Do you have any idea why that could be? I just ofund it weird to use the command line since pamac has worked so well for me.
2.) If the repository version has an issue, why even include it in the official repositories? By the same token, shouldn’t the AUR version at least work?
It just has users like me go down a rabbit hole thinking somethign should work when it doesn’t.
I have no idea - I don’t use advanced functionality in Pamac
I don’t know.
The package in the repo is packaged by Arch and the package has been flagged out-of-date since late february - https://archlinux.org/packages/community/any/onionshare/ - probably why the repo package doesn’t work - and most likely also why the AUR package doesn’t work.

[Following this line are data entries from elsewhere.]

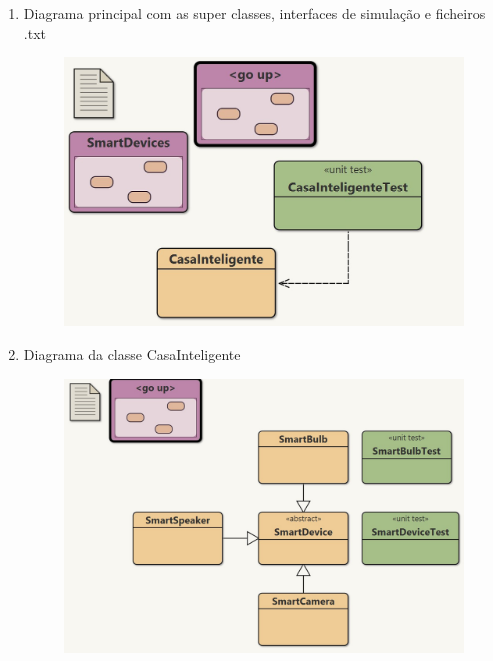 \documentclass[11pt,a4paper]{report}
\begin{document}
\begin{enumerate}
    \item Diagrama principal com as super classes, interfaces de simulação e ficheiros .txt
    \vspace{13mm} %

	\begin{figure}[H]
			\includegraphics[scale=0.8]{diagrama2.jpg}
	\end{figure}
	
\item Diagrama da classe CasaInteligente
\vspace{15mm} %

	\begin{figure}[H]
    		\includegraphics[scale=0.8]{diagrama3.jpg}
    \end{figure}
    

\end{enumerate}
\end{document}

It is often useful to look at the upstream documentation - checking what they recommend - and how they recommend installation.
EDIT:
The Arch package is outdated - the current upstream version is 2.3.2.
I tested the Arch PKGBUILD - changed the version and updated the checksums. It fails to build using the current source - revealing a new upstream file structure and new dependencies.
My guess is the upstream maintainer currently doesn’t have time to rework the script, has found Arch dependency issues, whatever or simply forgotten it.
Flatpak is a very good way of creating a unified runtime environment - maybe the upstream onionshare developer is preferring that distribution method - who knows.